Exercise instructions — So long as no pictures are carried over, output the records below exactly.
━━ Records supplied
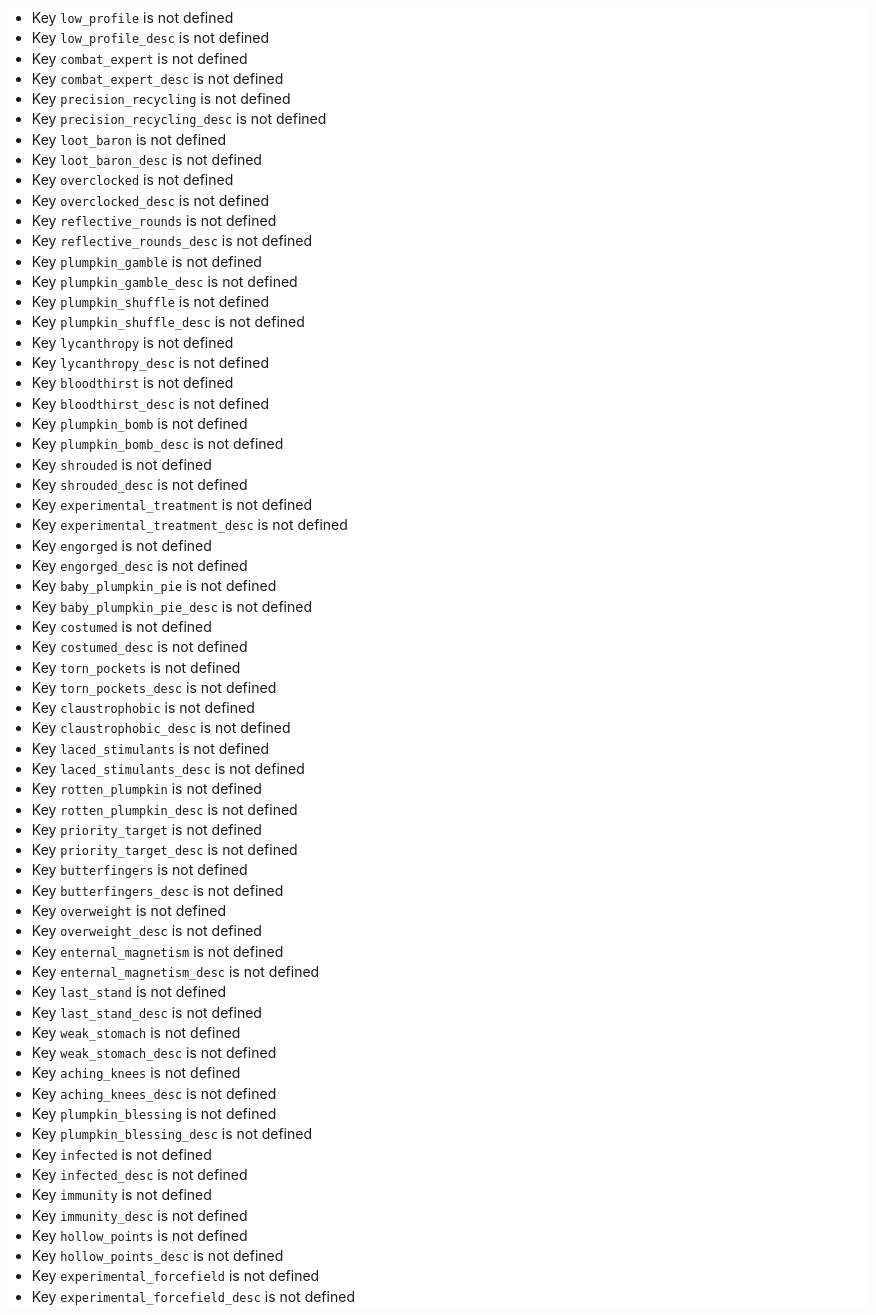 - Key `low_profile` is not defined
- Key `low_profile_desc` is not defined
- Key `combat_expert` is not defined
- Key `combat_expert_desc` is not defined
- Key `precision_recycling` is not defined
- Key `precision_recycling_desc` is not defined
- Key `loot_baron` is not defined
- Key `loot_baron_desc` is not defined
- Key `overclocked` is not defined
- Key `overclocked_desc` is not defined
- Key `reflective_rounds` is not defined
- Key `reflective_rounds_desc` is not defined
- Key `plumpkin_gamble` is not defined
- Key `plumpkin_gamble_desc` is not defined
- Key `plumpkin_shuffle` is not defined
- Key `plumpkin_shuffle_desc` is not defined
- Key `lycanthropy` is not defined
- Key `lycanthropy_desc` is not defined
- Key `bloodthirst` is not defined
- Key `bloodthirst_desc` is not defined
- Key `plumpkin_bomb` is not defined
- Key `plumpkin_bomb_desc` is not defined
- Key `shrouded` is not defined
- Key `shrouded_desc` is not defined
- Key `experimental_treatment` is not defined
- Key `experimental_treatment_desc` is not defined
- Key `engorged` is not defined
- Key `engorged_desc` is not defined
- Key `baby_plumpkin_pie` is not defined
- Key `baby_plumpkin_pie_desc` is not defined
- Key `costumed` is not defined
- Key `costumed_desc` is not defined
- Key `torn_pockets` is not defined
- Key `torn_pockets_desc` is not defined
- Key `claustrophobic` is not defined
- Key `claustrophobic_desc` is not defined
- Key `laced_stimulants` is not defined
- Key `laced_stimulants_desc` is not defined
- Key `rotten_plumpkin` is not defined
- Key `rotten_plumpkin_desc` is not defined
- Key `priority_target` is not defined
- Key `priority_target_desc` is not defined
- Key `butterfingers` is not defined
- Key `butterfingers_desc` is not defined
- Key `overweight` is not defined
- Key `overweight_desc` is not defined
- Key `enternal_magnetism` is not defined
- Key `enternal_magnetism_desc` is not defined
- Key `last_stand` is not defined
- Key `last_stand_desc` is not defined
- Key `weak_stomach` is not defined
- Key `weak_stomach_desc` is not defined
- Key `aching_knees` is not defined
- Key `aching_knees_desc` is not defined
- Key `plumpkin_blessing` is not defined
- Key `plumpkin_blessing_desc` is not defined
- Key `infected` is not defined
- Key `infected_desc` is not defined
- Key `immunity` is not defined
- Key `immunity_desc` is not defined
- Key `hollow_points` is not defined
- Key `hollow_points_desc` is not defined
- Key `experimental_forcefield` is not defined
- Key `experimental_forcefield_desc` is not defined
━━━━
Answer below —
 - Key `low_profile` is not defined
- Key `low_profile_desc` is not defined
- Key `combat_expert` is not defined
- Key `combat_expert_desc` is not defined
- Key `precision_recycling` is not defined
- Key `precision_recycling_desc` is not defined
- Key `loot_baron` is not defined
- Key `loot_baron_desc` is not defined
- Key `overclocked` is not defined
- Key `overclocked_desc` is not defined
- Key `reflective_rounds` is not defined
- Key `reflective_rounds_desc` is not defined
- Key `plumpkin_gamble` is not defined
- Key `plumpkin_gamble_desc` is not defined
- Key `plumpkin_shuffle` is not defined
- Key `plumpkin_shuffle_desc` is not defined
- Key `lycanthropy` is not defined
- Key `lycanthropy_desc` is not defined
- Key `bloodthirst` is not defined
- Key `bloodthirst_desc` is not defined
- Key `plumpkin_bomb` is not defined
- Key `plumpkin_bomb_desc` is not defined
- Key `shrouded` is not defined
- Key `shrouded_desc` is not defined
- Key `experimental_treatment` is not defined
- Key `experimental_treatment_desc` is not defined
- Key `engorged` is not defined
- Key `engorged_desc` is not defined
- Key `baby_plumpkin_pie` is not defined
- Key `baby_plumpkin_pie_desc` is not defined
- Key `costumed` is not defined
- Key `costumed_desc` is not defined
- Key `torn_pockets` is not defined
- Key `torn_pockets_desc` is not defined
- Key `claustrophobic` is not defined
- Key `claustrophobic_desc` is not defined
- Key `laced_stimulants` is not defined
- Key `laced_stimulants_desc` is not defined
- Key `rotten_plumpkin` is not defined
- Key `rotten_plumpkin_desc` is not defined
- Key `priority_target` is not defined
- Key `priority_target_desc` is not defined
- Key `butterfingers` is not defined
- Key `butterfingers_desc` is not defined
- Key `overweight` is not defined
- Key `overweight_desc` is not defined
- Key `enternal_magnetism` is not defined
- Key `enternal_magnetism_desc` is not defined
- Key `last_stand` is not defined
- Key `last_stand_desc` is not defined
- Key `weak_stomach` is not defined
- Key `weak_stomach_desc` is not defined
- Key `aching_knees` is not defined
- Key `aching_knees_desc` is not defined
- Key `plumpkin_blessing` is not defined
- Key `plumpkin_blessing_desc` is not defined
- Key `infected` is not defined
- Key `infected_desc` is not defined
- Key `immunity` is not defined
- Key `immunity_desc` is not defined
- Key `hollow_points` is not defined
- Key `hollow_points_desc` is not defined
- Key `experimental_forcefield` is not defined
- Key `experimental_forcefield_desc` is not defined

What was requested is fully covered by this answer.